Capability-driven AI model routing with automatic failover
A rotation policy governs model lifecycle within a pool through three independently replaceable components. Rotation operates at model level (individual model moves to standby) or provider level (all models from a provider deactivated across pools).
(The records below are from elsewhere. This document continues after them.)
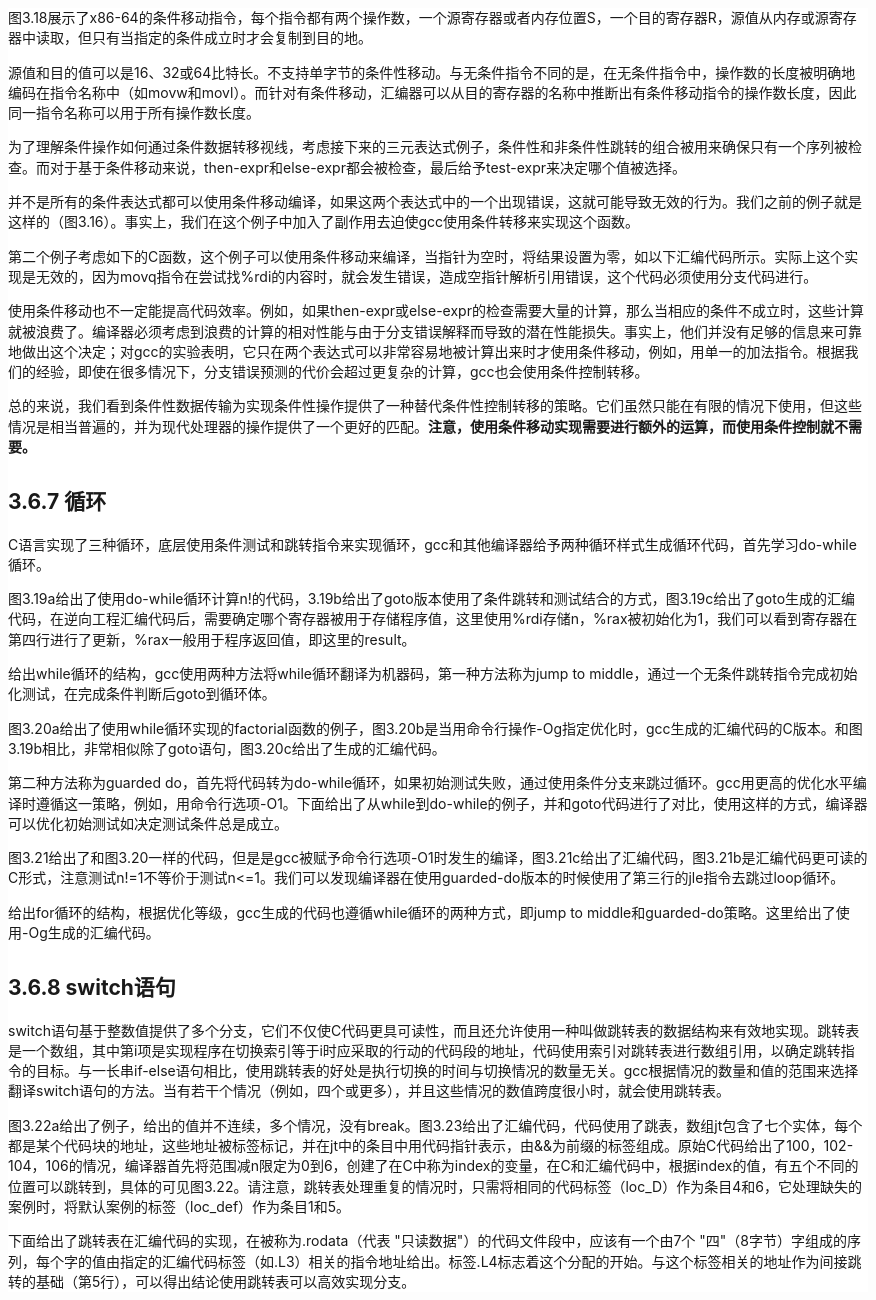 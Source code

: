 图3.18展示了x86-64的条件移动指令，每个指令都有两个操作数，一个源寄存器或者内存位置S，一个目的寄存器R，源值从内存或源寄存器中读取，但只有当指定的条件成立时才会复制到目的地。

源值和目的值可以是16、32或64比特长。不支持单字节的条件性移动。与无条件指令不同的是，在无条件指令中，操作数的长度被明确地编码在指令名称中（如movw和movl）。而针对有条件移动，汇编器可以从目的寄存器的名称中推断出有条件移动指令的操作数长度，因此同一指令名称可以用于所有操作数长度。

为了理解条件操作如何通过条件数据转移视线，考虑接下来的三元表达式例子，条件性和非条件性跳转的组合被用来确保只有一个序列被检查。而对于基于条件移动来说，then-expr和else-expr都会被检查，最后给予test-expr来决定哪个值被选择。

并不是所有的条件表达式都可以使用条件移动编译，如果这两个表达式中的一个出现错误，这就可能导致无效的行为。我们之前的例子就是这样的（图3.16）。事实上，我们在这个例子中加入了副作用去迫使gcc使用条件转移来实现这个函数。

第二个例子考虑如下的C函数，这个例子可以使用条件移动来编译，当指针为空时，将结果设置为零，如以下汇编代码所示。实际上这个实现是无效的，因为movq指令在尝试找%rdi的内容时，就会发生错误，造成空指针解析引用错误，这个代码必须使用分支代码进行。

使用条件移动也不一定能提高代码效率。例如，如果then-expr或else-expr的检查需要大量的计算，那么当相应的条件不成立时，这些计算就被浪费了。编译器必须考虑到浪费的计算的相对性能与由于分支错误解释而导致的潜在性能损失。事实上，他们并没有足够的信息来可靠地做出这个决定；对gcc的实验表明，它只在两个表达式可以非常容易地被计算出来时才使用条件移动，例如，用单一的加法指令。根据我们的经验，即使在很多情况下，分支错误预测的代价会超过更复杂的计算，gcc也会使用条件控制转移。

总的来说，我们看到条件性数据传输为实现条件性操作提供了一种替代条件性控制转移的策略。它们虽然只能在有限的情况下使用，但这些情况是相当普遍的，并为现代处理器的操作提供了一个更好的匹配。**注意，使用条件移动实现需要进行额外的运算，而使用条件控制就不需要。**

## 3.6.7 循环

C语言实现了三种循环，底层使用条件测试和跳转指令来实现循环，gcc和其他编译器给予两种循环样式生成循环代码，首先学习do-while循环。

图3.19a给出了使用do-while循环计算n!的代码，3.19b给出了goto版本使用了条件跳转和测试结合的方式，图3.19c给出了goto生成的汇编代码，在逆向工程汇编代码后，需要确定哪个寄存器被用于存储程序值，这里使用%rdi存储n，%rax被初始化为1，我们可以看到寄存器在第四行进行了更新，%rax一般用于程序返回值，即这里的result。



给出while循环的结构，gcc使用两种方法将while循环翻译为机器码，第一种方法称为jump to middle，通过一个无条件跳转指令完成初始化测试，在完成条件判断后goto到循环体。

图3.20a给出了使用while循环实现的factorial函数的例子，图3.20b是当用命令行操作-Og指定优化时，gcc生成的汇编代码的C版本。和图3.19b相比，非常相似除了goto语句，图3.20c给出了生成的汇编代码。

第二种方法称为guarded do，首先将代码转为do-while循环，如果初始测试失败，通过使用条件分支来跳过循环。gcc用更高的优化水平编译时遵循这一策略，例如，用命令行选项-O1。下面给出了从while到do-while的例子，并和goto代码进行了对比，使用这样的方式，编译器可以优化初始测试如决定测试条件总是成立。

图3.21给出了和图3.20一样的代码，但是是gcc被赋予命令行选项-O1时发生的编译，图3.21c给出了汇编代码，图3.21b是汇编代码更可读的C形式，注意测试n!=1不等价于测试n<=1。我们可以发现编译器在使用guarded-do版本的时候使用了第三行的jle指令去跳过loop循环。



给出for循环的结构，根据优化等级，gcc生成的代码也遵循while循环的两种方式，即jump to middle和guarded-do策略。这里给出了使用-Og生成的汇编代码。

## 3.6.8 switch语句

switch语句基于整数值提供了多个分支，它们不仅使C代码更具可读性，而且还允许使用一种叫做跳转表的数据结构来有效地实现。跳转表是一个数组，其中第i项是实现程序在切换索引等于i时应采取的行动的代码段的地址，代码使用索引对跳转表进行数组引用，以确定跳转指令的目标。与一长串if-else语句相比，使用跳转表的好处是执行切换的时间与切换情况的数量无关。gcc根据情况的数量和值的范围来选择翻译switch语句的方法。当有若干个情况（例如，四个或更多），并且这些情况的数值跨度很小时，就会使用跳转表。

图3.22a给出了例子，给出的值并不连续，多个情况，没有break。图3.23给出了汇编代码，代码使用了跳表，数组jt包含了七个实体，每个都是某个代码块的地址，这些地址被标签标记，并在jt中的条目中用代码指针表示，由&&为前缀的标签组成。原始C代码给出了100，102-104，106的情况，编译器首先将范围减n限定为0到6，创建了在C中称为index的变量，在C和汇编代码中，根据index的值，有五个不同的位置可以跳转到，具体的可见图3.22。请注意，跳转表处理重复的情况时，只需将相同的代码标签（loc_D）作为条目4和6，它处理缺失的案例时，将默认案例的标签（loc_def）作为条目1和5。

下面给出了跳转表在汇编代码的实现，在被称为.rodata（代表 "只读数据"）的代码文件段中，应该有一个由7个 "四"（8字节）字组成的序列，每个字的值由指定的汇编代码标签（如.L3）相关的指令地址给出。标签.L4标志着这个分配的开始。与这个标签相关的地址作为间接跳转的基础（第5行），可以得出结论使用跳转表可以高效实现分支。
Each component receives the current model state – failure counts, cooldown timers, quota usage, latency history – and makes decisions accordingly.
Reference: ConnectorInterfaces.md – Rotation Policy ConnectorCatalogue.md – Rotation Policies
| Sub-Interface | Required | Purpose |
|---|---|---|
| Deactivation | yes | Evaluate whether an active model should move to standby |
| Recovery | yes | Evaluate whether a standby model should return to active |
| Selection | yes | Choose the best model from active candidates for a given request |
from dataclasses import dataclass
from datetime import datetime
from enum import Enum
from typing import Optional
class ModelStatus(Enum):
"""Lifecycle status of a model within a pool."""
ACTIVE = "active"
STANDBY = "standby"
class DeactivationReason(Enum):
"""Reason a model was moved from active to standby."""
ERROR_THRESHOLD = "error_threshold"
QUOTA_EXHAUSTED = "quota_exhausted"
BUDGET_EXCEEDED = "budget_exceeded"
TOKEN_LIMIT = "token_limit"
REQUEST_LIMIT = "request_limit"
MAINTENANCE_WINDOW = "maintenance_window"
MANUAL = "manual"
class RecoveryTrigger(Enum):
"""Trigger that caused a standby model to return to active."""
COOLDOWN_EXPIRED = "cooldown_expired"
QUOTA_RESET = "quota_reset"
PROBE_SUCCESS = "probe_success"
MANUAL = "manual"
STARTUP_PROBE = "startup_probe"
@dataclass
class ModelSnapshot:
"""Point-in-time snapshot of a model's operational state.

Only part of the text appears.